The banners bearing the names of the Chelsea greats on the Stamford Bridge stands are starting to look a bit faded and worn round the edges.

Frank Lampard, John Terry and Didier Drogba will always be legends in this part of West London but this club is not what it once was.

Drogba himself said as much in the preamble to a night that saw the modern Chelsea’s ambitions of a great comeback fall on the back of a familiar shortcoming. An awful lot of effort and absolutely no goals.

Drogba, the great Ivorian striker who scored so many times for Chelsea, said on French TV that he no longer recognised the club. That’s strong but it’s easy to see his point. The strength of character, steadfastness and reliability of quality that ran through so many of the Roman Abramovich years are so no more.

This defeat pretty much marks the end of the great Lampard experiment, as the second time of asking. Brought back in to try and steady the Chelsea dressing room and find some results, it’s a mission that is over already. Four games, four defeats and one goal.

Chelsea are facing up to the reality of no European football next season after being knocked out by Real Madrid

Still, though, Chelsea are a club crying out for something that Lampard and his ilk once represented. In the second half Lampard made a triple substitution as Raheem Sterling, Joao Felix and Mykhailo Mudryk came on at once. Those three cost up towards £150m between them. But as Real walked their second goal in to the net with ten minutes left it was more clear than ever that it is not money alone that will save this club and this team.

The turbulence at Chelsea this season can in many ways be illustrated by statistics but also by personnel. They are on their third manager, which tells you one thing, while the make-up of the team continues to swirl from one week to the next.

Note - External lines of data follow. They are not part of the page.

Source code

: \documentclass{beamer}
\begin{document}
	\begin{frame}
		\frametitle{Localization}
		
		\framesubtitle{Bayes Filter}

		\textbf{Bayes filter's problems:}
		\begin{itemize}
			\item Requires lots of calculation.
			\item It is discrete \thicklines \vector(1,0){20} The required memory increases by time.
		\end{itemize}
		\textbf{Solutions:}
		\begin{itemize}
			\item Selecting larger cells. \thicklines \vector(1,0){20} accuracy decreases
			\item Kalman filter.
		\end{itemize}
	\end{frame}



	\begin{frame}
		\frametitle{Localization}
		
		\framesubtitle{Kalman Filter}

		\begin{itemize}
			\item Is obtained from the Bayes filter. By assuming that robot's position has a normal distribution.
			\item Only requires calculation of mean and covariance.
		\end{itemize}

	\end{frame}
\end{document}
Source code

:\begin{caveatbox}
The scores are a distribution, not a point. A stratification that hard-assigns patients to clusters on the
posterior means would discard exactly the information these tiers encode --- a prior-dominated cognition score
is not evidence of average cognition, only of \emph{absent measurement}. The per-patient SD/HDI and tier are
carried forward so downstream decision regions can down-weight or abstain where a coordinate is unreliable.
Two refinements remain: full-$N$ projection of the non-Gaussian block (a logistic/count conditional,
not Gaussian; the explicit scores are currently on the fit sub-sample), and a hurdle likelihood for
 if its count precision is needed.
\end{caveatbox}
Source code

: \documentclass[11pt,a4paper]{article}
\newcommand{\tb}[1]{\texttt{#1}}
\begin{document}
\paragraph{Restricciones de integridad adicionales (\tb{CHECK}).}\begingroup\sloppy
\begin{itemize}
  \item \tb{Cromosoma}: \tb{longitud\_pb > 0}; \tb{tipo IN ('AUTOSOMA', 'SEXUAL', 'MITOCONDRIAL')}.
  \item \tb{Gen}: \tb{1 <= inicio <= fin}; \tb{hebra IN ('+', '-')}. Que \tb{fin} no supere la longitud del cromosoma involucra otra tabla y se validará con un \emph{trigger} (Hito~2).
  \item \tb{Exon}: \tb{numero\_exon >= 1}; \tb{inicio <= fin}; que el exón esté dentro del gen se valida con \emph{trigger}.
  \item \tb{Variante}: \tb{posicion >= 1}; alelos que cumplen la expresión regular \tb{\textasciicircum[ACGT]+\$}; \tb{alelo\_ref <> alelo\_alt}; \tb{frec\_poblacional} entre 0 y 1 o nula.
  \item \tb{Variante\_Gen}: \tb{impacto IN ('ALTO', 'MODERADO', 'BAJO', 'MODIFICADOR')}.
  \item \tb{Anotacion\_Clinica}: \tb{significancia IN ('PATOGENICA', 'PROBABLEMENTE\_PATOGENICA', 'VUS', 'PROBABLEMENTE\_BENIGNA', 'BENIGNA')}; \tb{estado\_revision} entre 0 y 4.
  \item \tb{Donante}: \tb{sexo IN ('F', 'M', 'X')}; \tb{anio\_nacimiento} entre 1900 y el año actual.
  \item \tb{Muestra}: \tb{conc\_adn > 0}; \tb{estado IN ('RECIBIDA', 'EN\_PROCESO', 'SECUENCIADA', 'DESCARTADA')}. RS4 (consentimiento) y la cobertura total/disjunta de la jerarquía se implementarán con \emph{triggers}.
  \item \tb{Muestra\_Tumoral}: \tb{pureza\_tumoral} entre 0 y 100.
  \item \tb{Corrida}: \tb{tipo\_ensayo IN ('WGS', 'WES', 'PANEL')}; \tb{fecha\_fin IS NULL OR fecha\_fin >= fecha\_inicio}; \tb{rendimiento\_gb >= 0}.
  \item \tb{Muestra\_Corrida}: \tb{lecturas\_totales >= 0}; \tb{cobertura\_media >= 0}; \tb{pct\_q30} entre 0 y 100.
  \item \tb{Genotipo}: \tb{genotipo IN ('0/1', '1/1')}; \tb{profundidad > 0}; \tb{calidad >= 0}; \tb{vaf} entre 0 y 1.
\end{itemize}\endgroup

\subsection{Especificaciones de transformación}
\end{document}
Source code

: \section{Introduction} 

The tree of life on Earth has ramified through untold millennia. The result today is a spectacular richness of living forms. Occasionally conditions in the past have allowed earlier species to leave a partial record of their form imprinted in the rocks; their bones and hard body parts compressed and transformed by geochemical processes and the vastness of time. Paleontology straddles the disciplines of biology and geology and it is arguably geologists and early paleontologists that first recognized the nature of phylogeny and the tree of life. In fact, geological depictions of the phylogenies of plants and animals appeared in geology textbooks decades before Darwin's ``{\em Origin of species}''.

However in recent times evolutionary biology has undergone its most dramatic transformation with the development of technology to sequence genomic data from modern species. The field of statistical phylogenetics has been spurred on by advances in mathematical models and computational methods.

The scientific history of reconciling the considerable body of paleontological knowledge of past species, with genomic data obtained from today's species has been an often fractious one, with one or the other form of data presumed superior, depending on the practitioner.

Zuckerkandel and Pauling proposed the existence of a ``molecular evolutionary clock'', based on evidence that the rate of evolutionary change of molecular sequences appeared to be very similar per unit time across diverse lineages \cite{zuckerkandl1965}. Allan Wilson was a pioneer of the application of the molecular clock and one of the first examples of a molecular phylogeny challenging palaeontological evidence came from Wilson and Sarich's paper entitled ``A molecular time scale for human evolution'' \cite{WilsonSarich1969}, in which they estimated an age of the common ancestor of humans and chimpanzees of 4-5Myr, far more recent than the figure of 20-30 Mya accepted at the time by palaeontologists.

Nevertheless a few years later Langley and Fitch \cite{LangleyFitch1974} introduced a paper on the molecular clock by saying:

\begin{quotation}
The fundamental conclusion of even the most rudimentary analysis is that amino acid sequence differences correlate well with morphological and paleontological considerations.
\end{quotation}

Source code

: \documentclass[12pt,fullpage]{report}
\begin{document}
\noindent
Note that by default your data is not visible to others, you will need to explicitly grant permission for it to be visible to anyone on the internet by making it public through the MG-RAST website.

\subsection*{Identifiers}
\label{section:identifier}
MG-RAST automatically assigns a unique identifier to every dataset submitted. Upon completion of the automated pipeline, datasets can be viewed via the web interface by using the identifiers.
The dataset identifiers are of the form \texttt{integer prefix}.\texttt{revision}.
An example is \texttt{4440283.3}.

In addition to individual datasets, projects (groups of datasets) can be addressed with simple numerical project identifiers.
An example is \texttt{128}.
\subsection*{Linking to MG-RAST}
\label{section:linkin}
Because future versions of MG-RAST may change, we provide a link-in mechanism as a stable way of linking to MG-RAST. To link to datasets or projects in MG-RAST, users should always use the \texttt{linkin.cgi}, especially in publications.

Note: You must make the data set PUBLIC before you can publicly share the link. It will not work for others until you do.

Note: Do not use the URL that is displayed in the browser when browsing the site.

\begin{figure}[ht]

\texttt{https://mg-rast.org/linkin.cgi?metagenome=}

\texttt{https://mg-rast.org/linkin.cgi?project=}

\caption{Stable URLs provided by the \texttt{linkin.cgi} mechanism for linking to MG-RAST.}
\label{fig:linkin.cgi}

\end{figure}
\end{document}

Lampard’s team here did not look like one picked to win a football match, rather to stay in one for as long as possible. Nor did it look like the one chosen by predecessor Graham Potter for his final game in charge a month ago — just five outfield players remained — or indeed by Thomas Tuchel for day one of this season way back in August. Lampard was actually Everton manager as Chelsea won 1-0 that day with a team from which only four survived for this one.

For all the understandable talk of the strange and far-reaching influence of Chelsea’s part-owner Todd Boehly, it has been on the field where Chelsea have continued to look the most confused. Potter — for all that he was failed by Boehly — never really seemed to know his best team, while Tuchel began the campaign telling people Raheem Sterling was the answer to his team’s goalscoring problems. That was never going to play well. Sterling has scored four league goals since leaving Manchester City and began this one on the bench.

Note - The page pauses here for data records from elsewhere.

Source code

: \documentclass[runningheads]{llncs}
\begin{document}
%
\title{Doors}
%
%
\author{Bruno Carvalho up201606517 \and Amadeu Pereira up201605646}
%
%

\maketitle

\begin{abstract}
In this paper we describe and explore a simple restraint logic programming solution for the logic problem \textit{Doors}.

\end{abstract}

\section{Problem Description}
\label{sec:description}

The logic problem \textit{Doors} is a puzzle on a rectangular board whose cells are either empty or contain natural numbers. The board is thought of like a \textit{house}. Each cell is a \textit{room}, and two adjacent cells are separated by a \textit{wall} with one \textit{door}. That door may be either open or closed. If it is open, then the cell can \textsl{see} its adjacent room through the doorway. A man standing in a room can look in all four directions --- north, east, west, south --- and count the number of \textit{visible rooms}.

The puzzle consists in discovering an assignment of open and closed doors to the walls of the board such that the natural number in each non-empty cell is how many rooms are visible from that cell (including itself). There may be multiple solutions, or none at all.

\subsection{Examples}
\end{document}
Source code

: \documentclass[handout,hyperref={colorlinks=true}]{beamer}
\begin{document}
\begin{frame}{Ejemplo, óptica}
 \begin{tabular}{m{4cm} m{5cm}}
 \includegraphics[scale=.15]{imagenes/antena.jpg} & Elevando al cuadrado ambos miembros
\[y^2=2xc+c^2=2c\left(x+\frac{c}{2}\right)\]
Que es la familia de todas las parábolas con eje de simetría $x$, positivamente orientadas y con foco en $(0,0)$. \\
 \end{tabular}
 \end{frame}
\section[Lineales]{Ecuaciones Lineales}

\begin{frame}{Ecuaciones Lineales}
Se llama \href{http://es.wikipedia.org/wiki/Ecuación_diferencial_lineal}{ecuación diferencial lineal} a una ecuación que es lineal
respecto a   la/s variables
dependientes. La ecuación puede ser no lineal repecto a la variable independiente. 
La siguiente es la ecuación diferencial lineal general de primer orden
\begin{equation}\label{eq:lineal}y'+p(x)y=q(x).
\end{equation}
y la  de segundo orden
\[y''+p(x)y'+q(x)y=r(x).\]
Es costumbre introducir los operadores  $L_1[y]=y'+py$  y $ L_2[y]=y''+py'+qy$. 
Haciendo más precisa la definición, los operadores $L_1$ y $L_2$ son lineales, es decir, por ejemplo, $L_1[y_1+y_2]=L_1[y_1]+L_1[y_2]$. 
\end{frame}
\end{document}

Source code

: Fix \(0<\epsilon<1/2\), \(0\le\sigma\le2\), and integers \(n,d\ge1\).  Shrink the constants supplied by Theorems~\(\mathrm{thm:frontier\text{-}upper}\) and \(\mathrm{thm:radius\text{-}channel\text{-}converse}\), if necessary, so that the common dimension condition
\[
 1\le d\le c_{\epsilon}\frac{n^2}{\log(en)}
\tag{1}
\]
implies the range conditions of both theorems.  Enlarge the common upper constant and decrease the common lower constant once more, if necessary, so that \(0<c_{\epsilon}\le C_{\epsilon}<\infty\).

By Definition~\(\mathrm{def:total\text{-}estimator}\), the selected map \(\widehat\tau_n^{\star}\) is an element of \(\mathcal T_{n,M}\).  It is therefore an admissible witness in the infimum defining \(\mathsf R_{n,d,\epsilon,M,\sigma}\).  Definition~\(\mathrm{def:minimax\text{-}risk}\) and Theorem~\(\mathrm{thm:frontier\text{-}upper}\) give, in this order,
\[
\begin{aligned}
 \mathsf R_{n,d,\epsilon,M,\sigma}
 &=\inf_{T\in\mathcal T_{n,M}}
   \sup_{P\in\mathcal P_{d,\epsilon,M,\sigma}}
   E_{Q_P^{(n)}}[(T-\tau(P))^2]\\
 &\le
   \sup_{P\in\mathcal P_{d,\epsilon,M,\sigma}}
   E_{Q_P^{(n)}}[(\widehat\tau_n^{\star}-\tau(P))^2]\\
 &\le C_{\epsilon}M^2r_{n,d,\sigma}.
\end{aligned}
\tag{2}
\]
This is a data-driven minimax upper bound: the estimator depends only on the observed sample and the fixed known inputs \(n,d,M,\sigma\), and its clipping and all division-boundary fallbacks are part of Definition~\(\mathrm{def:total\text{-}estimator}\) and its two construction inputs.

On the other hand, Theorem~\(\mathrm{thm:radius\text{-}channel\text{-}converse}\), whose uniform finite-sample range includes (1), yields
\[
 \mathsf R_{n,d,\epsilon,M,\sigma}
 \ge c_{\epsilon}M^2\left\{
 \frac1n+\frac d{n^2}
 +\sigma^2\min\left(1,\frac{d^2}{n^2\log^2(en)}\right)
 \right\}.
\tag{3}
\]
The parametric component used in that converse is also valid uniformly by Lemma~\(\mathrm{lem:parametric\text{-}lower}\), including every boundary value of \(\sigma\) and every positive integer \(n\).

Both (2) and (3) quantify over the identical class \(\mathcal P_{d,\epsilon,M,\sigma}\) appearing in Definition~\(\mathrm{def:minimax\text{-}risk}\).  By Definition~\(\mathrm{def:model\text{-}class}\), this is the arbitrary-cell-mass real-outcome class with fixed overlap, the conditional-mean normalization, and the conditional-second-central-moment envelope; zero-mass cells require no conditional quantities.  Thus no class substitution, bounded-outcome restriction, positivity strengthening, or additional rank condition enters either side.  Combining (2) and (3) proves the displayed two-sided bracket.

All this change has robbed Chelsea of many things and one of them has been consistency and the authority that often comes with that. The great Chelsea teams of the last two decades were always infused with new players on a regular basis. It was the only way to satisfy Roman Abramovich, an owner who liked few things more than the sound of the dressing room door opening and a new Galactico walking in.

Underpinning all that, though, was persistent and reliable quality. Lampard served 13 years. Terry gave a year shy of two decades. Drogba was there for eight in his first spell while Ashley Cole gave identical service.

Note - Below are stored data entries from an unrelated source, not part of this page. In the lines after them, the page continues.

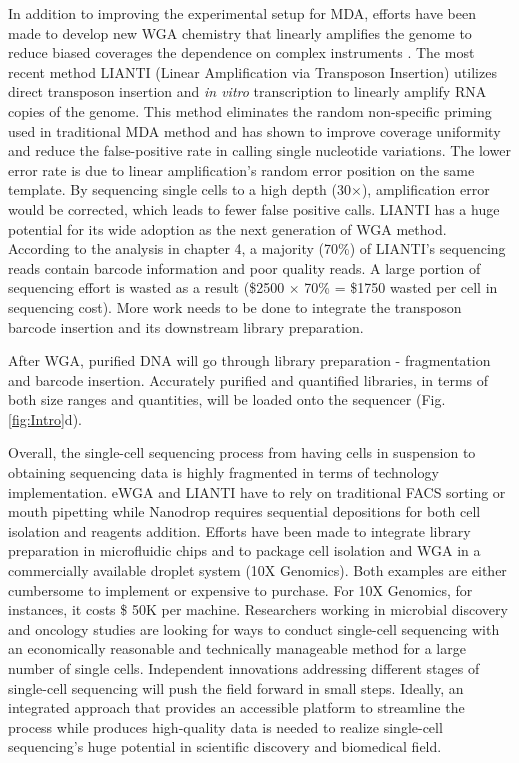 In addition to improving the experimental setup for MDA, efforts have been made to develop new WGA chemistry that linearly amplifies the genome to reduce biased coverages the dependence on complex instruments \cite{Zong:2012bs,Chen:2017hq}. The most recent method LIANTI (Linear Amplification via Transposon Insertion) utilizes direct transposon insertion and \textit{in vitro} transcription to linearly amplify RNA copies of the genome. This method eliminates the random non-specific priming used in traditional MDA method and has shown to improve coverage uniformity and reduce the false-positive rate in calling single nucleotide variations. The lower error rate is due to linear amplification's random error position on the same template. By sequencing single cells to a high depth (30$\times$), amplification error would be corrected, which leads to fewer false positive calls. LIANTI has a huge potential for its wide adoption as the next generation of WGA method. According to the analysis in chapter 4, a majority (70\%) of LIANTI's sequencing reads contain barcode information and poor quality reads. A large portion of sequencing effort is wasted as a result (\$2500 $\times$ 70\% = \$1750 wasted per cell in sequencing cost). More work needs to be done to integrate the transposon barcode insertion and its downstream library preparation.

After WGA, purified DNA will go through library preparation - fragmentation and barcode insertion. Accurately purified and quantified libraries, in terms of both size ranges and quantities, will be loaded onto the sequencer (Fig. \ref{fig:Intro}d). 
 
Overall, the single-cell sequencing process from having cells in suspension to obtaining sequencing data is highly fragmented in terms of technology implementation. eWGA and LIANTI have to rely on traditional FACS sorting or mouth pipetting while Nanodrop requires sequential depositions for both cell isolation and reagents addition. Efforts have been made to integrate library preparation in microfluidic chips \cite{Kim:2017gy} and to package cell isolation and WGA in a commercially available droplet system (10X Genomics). Both examples are either cumbersome to implement or expensive to purchase. For 10X Genomics, for instances, it costs \$ 50K per machine. Researchers working in microbial discovery and oncology studies are looking for ways to conduct single-cell sequencing with an economically reasonable and technically manageable method for a large number of single cells. Independent innovations addressing different stages of single-cell sequencing will push the field forward in small steps. Ideally, an integrated approach that provides an accessible platform to streamline the process while produces high-quality data is needed to realize single-cell sequencing's huge potential in scientific discovery and biomedical field. 

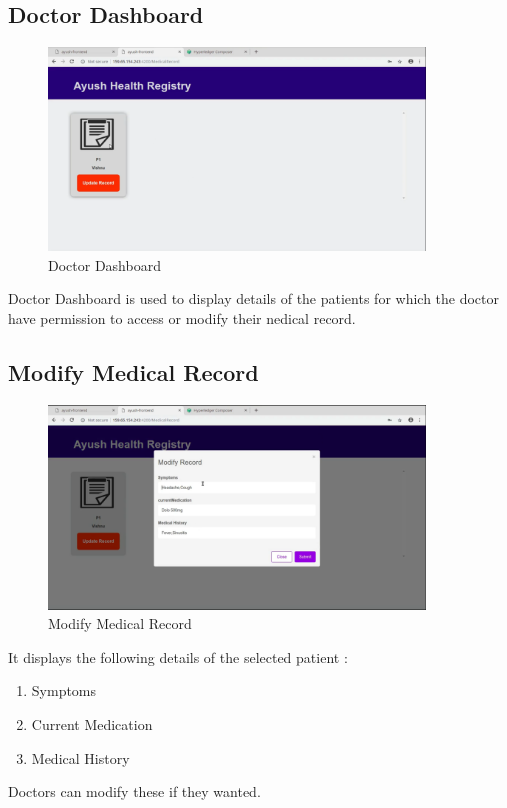 \documentclass[11pt]{report}
\begin{document}
     \subsection{Doctor Dashboard} 
    \begin{figure}[h!]
        \centering
        \includegraphics[scale=0.3,width=10cm]{Proto4.png}
        \caption{Doctor Dashboard}
        \label{fig:my_label}
    \end{figure}
    
    Doctor Dashboard is used to display details of the patients for which the doctor have permission to access or modify their nedical record.
    
     \subsection{Modify Medical Record} 
    \begin{figure}[h!]
        \centering
        \includegraphics[scale=0.3,width=10cm]{Proto5.png}
        \caption{Modify Medical Record}
        \label{fig:my_label}
    \end{figure}
    It displays the following details of the selected patient :
    \begin{enumerate}
         \item Symptoms
         \item Current Medication
         \item Medical History
        
    \end{enumerate}
   Doctors can modify these if they wanted.
    
\end{document}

This Chelsea — Boehly’s Chelsea — claims to be a club for the long term but the only thing they have to back that up is some new players on fat, long contracts. The longest-serving player in the team picked by Lampard, barring academy products, was N’Golo Kante, nearing the end of his seventh season.

So this team lacks some identity and the sense of purpose that often comes with that then it is not hard to see why.

Chelsea do not lack quality but that is not the issue. The way they pressed Real Madrid back for much of the first half spoke of a collective desire and indeed of some kind of game plan. But what is missing is a clear sense of who and what they are and indeed how they are supposed to play.

Not for the first time, the lack of a centre forward killed them in the opening half. Their two best chances fell to Kante, a holding player, and Marc Cucurella, a left-sided defender. Real, meanwhile, soaked up some pressure for 20 minutes and then promptly hit the post with their first attack.

It’s hard to watch Chelsea without thinking what they would look like with a proper forward playing through the middle, worrying teams, stretching teams, holding up play and creating space and opportunities for those around him. And the more you think about it the more negligent it seems that they don’t have one.

Their big moment of the second half – and maybe the game – arrived early. Again Kante was the furthest player forward and again he couldn’t take it. it’s not his fault. He was generally impressive here doing the part of the job for which he is paid. But had that chance gone in then this tie was alive. Ten minutes later, Real did score and the tie was dead.